In fact, that famous remark (from a 1926 letter to Max Born) acknowledged up front that the emerging probabilistic view of quantum mechanics was proving very useful. He simply rejected the willingness to deny a micro-level interpretation. (And the so-called Copenhagen “Interpretation” of quantum mechanics is really an anti-interpretation, a programmatic refusal to interpret. For more comments on the pedagogical function, see here.) The fact that this approach went from strength to strength as a calculating tool does not mean that its interpretive framework, the one that said that probabilities are the fundamental objects and there is no use going deeper, has been proved, any more than the success of Maxwell’s equations proved the existence of molecular vortices in the luminiferous aether. In particular, proponents of the Copenhagen Interpretation have tended to ignore the fact that they are helping themselves to a supposedly primitive concept, probability, that is actually complex, strange, and sorely in need of physical foundations.

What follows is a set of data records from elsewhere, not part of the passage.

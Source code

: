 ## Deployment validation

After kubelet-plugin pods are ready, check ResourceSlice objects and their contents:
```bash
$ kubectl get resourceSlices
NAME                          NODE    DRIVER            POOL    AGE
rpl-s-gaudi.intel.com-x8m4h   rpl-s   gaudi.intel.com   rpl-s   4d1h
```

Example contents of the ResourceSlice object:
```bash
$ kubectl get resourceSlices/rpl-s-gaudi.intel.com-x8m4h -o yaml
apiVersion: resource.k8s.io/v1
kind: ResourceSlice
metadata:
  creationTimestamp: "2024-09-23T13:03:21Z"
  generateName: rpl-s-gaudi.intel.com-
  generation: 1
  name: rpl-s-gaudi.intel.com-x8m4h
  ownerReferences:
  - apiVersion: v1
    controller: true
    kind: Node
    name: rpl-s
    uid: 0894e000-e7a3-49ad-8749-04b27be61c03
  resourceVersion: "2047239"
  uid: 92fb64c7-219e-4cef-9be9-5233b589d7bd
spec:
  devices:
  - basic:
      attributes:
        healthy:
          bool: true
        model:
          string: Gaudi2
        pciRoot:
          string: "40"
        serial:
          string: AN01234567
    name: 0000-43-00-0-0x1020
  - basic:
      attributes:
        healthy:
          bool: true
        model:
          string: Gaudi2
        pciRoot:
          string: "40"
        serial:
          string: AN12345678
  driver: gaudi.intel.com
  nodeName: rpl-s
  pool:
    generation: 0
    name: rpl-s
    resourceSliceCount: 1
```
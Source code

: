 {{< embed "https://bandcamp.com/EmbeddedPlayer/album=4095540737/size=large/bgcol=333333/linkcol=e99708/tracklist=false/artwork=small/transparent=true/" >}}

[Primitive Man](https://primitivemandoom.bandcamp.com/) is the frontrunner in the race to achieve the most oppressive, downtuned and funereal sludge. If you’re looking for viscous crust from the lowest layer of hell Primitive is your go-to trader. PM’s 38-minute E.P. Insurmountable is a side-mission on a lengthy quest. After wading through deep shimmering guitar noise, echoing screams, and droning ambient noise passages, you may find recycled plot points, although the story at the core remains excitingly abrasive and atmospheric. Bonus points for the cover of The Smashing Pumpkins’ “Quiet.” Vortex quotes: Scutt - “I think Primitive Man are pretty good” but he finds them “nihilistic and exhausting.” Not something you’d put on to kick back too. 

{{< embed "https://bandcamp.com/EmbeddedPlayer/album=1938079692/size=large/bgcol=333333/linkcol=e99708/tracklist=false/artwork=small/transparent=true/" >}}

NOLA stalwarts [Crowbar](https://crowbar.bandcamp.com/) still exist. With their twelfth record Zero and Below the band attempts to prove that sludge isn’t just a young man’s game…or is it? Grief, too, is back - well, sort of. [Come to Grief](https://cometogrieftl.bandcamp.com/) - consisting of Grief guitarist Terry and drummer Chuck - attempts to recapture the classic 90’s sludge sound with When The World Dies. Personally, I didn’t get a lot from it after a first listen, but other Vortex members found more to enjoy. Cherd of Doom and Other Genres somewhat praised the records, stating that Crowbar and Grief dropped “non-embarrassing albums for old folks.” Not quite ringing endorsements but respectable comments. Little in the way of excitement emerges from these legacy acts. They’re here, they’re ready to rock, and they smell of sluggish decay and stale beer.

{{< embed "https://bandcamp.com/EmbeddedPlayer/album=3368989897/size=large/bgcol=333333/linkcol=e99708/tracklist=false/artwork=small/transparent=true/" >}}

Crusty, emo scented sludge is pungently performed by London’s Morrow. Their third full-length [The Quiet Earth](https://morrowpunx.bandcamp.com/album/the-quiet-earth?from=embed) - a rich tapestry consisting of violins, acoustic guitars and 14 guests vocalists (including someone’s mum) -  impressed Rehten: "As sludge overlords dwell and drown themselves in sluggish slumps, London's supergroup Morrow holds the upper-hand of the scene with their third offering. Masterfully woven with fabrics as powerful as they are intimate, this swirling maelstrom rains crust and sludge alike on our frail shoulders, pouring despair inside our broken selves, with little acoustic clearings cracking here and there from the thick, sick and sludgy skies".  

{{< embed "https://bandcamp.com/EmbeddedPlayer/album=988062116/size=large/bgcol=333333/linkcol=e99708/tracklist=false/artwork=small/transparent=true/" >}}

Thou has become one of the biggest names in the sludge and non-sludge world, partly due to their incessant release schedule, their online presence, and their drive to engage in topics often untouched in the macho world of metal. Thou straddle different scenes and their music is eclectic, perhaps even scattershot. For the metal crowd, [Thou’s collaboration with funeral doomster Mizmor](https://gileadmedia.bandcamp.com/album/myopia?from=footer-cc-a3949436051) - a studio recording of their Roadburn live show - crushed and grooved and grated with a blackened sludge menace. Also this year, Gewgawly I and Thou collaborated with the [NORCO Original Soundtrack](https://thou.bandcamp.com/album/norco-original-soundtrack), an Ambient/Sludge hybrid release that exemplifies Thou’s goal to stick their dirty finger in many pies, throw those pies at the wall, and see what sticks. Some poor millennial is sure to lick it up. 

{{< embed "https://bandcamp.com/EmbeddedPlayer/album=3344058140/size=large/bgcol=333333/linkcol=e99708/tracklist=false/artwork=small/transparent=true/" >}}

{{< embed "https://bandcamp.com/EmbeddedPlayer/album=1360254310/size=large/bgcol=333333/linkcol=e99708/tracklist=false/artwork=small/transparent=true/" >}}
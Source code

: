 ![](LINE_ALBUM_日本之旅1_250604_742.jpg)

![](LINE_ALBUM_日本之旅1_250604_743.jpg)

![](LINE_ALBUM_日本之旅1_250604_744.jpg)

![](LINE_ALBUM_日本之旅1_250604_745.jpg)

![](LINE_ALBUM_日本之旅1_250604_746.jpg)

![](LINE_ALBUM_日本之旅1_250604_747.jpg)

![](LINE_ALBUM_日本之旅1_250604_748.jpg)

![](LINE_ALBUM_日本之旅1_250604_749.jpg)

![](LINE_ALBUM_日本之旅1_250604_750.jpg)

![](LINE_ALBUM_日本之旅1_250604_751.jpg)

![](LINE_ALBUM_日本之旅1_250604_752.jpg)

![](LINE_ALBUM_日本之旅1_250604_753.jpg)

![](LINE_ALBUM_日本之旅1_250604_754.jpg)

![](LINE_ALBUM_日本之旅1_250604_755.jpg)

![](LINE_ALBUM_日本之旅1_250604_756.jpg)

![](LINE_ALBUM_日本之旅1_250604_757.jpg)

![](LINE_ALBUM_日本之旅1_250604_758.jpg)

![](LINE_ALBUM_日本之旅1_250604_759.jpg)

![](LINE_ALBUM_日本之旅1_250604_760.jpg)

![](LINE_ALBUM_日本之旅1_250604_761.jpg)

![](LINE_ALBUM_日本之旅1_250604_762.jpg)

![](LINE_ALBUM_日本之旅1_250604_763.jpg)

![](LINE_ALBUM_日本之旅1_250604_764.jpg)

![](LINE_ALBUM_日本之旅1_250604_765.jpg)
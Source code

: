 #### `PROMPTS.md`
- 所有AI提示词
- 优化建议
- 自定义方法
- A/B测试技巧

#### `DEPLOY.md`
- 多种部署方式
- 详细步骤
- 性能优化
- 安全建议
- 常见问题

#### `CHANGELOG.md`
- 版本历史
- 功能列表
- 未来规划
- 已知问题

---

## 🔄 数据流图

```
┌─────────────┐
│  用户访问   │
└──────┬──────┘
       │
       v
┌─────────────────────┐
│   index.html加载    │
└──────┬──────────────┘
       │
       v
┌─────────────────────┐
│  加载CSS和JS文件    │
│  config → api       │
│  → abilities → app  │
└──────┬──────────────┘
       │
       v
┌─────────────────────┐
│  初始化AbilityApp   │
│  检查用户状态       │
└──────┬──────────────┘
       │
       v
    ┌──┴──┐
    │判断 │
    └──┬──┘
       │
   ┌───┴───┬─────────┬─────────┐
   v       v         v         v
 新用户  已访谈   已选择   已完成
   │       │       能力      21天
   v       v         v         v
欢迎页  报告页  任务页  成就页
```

Certainly one powerful strain of modern work on the foundations of physics — in particular, the Everett interpretation of quantum mechanics (cf. David Wallace’s The Emergent Multiverse) also rejects the notion that there is some randomness at the core of quantum mechanics, and takes as a point of departure the entanglement theory first proposed in the Einstein-Podolsky-Rosen thought experiment.

* Einstein wrote, “Die Theorie liefert viel, aber dem Geheimnis des Alten bringt sie uns kaum näher. Jedenfalls bin ich überzeugt, daß der nicht würfelt.“ Literally: “The theory gives us much, but it hardly brings us nearer to the Ancient One’s secret. In any case, I am convinced that he does not throw dice.”